--- Records for the task Enclosed Below ---

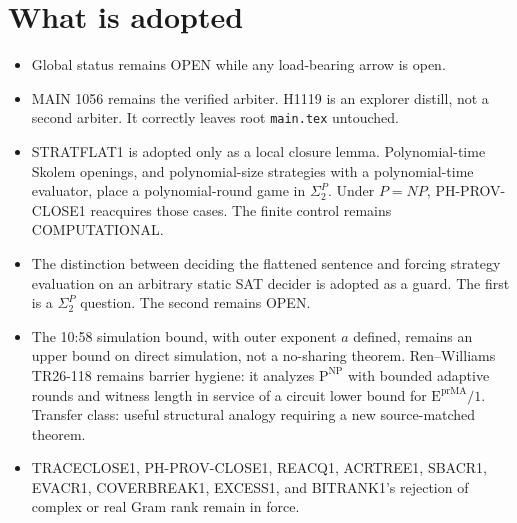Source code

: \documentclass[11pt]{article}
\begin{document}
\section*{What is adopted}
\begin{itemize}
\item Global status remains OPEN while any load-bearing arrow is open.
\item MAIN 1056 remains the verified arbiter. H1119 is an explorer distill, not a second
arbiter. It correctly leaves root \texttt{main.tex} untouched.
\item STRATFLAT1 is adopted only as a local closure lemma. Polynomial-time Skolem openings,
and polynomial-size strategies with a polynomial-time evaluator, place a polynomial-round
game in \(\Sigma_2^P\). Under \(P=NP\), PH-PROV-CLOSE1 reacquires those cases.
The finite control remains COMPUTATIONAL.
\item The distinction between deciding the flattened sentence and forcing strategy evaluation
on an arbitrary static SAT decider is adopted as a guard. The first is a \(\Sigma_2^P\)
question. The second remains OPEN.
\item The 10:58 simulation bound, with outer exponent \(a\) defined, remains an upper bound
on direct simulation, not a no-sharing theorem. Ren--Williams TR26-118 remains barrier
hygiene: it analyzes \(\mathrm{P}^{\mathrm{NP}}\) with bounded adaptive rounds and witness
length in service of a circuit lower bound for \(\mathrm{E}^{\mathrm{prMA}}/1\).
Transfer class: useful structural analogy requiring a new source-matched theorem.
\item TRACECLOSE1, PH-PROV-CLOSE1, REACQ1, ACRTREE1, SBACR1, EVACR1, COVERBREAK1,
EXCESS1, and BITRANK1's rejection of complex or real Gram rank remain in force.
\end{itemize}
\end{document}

--- End of Enclosed Records for the task ---
--- Records for the task Enclosed Below ---

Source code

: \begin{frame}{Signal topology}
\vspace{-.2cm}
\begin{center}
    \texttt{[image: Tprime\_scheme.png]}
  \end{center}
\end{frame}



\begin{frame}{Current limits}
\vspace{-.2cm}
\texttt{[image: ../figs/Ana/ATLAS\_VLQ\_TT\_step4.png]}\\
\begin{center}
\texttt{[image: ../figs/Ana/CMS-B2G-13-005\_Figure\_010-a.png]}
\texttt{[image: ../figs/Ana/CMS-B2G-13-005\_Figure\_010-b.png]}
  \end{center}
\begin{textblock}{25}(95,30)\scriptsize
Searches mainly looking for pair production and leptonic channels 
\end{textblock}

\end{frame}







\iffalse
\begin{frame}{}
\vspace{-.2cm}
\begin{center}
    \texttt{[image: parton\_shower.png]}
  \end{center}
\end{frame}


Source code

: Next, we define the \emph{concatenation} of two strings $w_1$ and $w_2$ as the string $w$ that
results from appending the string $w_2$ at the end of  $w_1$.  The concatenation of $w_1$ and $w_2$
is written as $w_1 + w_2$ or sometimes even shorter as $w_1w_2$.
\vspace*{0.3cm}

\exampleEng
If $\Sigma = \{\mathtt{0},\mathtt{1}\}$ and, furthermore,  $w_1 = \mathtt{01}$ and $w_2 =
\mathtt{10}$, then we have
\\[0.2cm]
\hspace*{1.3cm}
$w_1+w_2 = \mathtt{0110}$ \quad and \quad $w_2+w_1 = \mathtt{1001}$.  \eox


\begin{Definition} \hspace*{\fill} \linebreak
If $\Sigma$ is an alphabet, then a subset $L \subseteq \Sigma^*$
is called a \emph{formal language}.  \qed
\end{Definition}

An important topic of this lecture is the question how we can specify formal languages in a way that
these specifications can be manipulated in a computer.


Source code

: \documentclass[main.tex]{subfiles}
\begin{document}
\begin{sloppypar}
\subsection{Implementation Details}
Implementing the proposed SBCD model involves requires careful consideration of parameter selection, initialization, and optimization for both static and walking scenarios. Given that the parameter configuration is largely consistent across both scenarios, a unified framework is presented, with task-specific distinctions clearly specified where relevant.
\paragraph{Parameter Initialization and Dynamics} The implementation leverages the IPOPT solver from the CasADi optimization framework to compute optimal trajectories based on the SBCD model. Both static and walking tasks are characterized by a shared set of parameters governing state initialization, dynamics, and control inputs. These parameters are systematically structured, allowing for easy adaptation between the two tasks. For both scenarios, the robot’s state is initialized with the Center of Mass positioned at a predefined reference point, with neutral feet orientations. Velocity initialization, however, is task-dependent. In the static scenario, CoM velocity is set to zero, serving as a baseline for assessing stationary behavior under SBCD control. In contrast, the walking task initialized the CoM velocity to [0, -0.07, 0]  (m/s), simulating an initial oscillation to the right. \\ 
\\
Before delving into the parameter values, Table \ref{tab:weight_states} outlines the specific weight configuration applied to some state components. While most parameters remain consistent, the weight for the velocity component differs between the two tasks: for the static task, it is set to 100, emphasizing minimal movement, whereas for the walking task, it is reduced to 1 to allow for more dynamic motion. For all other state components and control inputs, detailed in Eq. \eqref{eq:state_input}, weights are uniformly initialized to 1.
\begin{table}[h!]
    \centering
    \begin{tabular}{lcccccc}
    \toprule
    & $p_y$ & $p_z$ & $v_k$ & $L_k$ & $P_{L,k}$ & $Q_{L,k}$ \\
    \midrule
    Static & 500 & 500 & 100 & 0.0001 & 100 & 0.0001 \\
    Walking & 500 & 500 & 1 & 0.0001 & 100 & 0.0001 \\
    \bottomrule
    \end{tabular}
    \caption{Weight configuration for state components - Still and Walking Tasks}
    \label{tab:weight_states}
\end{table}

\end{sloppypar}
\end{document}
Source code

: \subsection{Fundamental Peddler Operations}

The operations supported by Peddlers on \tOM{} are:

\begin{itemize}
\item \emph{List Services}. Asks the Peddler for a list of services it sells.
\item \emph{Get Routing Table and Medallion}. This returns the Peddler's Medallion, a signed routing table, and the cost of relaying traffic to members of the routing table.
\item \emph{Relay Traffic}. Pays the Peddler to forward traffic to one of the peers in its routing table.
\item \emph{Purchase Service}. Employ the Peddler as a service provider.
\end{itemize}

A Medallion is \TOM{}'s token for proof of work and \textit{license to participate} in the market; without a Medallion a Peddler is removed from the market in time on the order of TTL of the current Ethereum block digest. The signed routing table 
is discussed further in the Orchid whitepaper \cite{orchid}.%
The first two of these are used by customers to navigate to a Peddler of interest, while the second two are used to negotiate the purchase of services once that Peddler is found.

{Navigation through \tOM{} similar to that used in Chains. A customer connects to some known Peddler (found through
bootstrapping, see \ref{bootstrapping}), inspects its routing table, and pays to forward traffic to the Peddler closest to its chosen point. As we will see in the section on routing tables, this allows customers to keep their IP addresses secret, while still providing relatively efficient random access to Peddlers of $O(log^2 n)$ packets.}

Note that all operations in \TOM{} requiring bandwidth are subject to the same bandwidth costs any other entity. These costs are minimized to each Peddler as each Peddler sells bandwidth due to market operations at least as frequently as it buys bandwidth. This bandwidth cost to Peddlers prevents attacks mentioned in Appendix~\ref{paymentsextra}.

--- End of Enclosed Records for the task ---

• [Task]: Wherever the word "components" occurs in a line of the listing, copy that line.

• [Reply to the exercise]:
Before delving into the parameter values, Table \ref{tab:weight_states} outlines the specific weight configuration applied to some state components. While most parameters remain consistent, the weight for the velocity component differs between the two tasks: for the static task, it is set to 100, emphasizing minimal movement, whereas for the walking task, it is reduced to 1 to allow for more dynamic motion. For all other state components and control inputs, detailed in Eq. \eqref{eq:state_input}, weights are uniformly initialized to 1.
    \caption{Weight configuration for state components - Still and Walking Tasks}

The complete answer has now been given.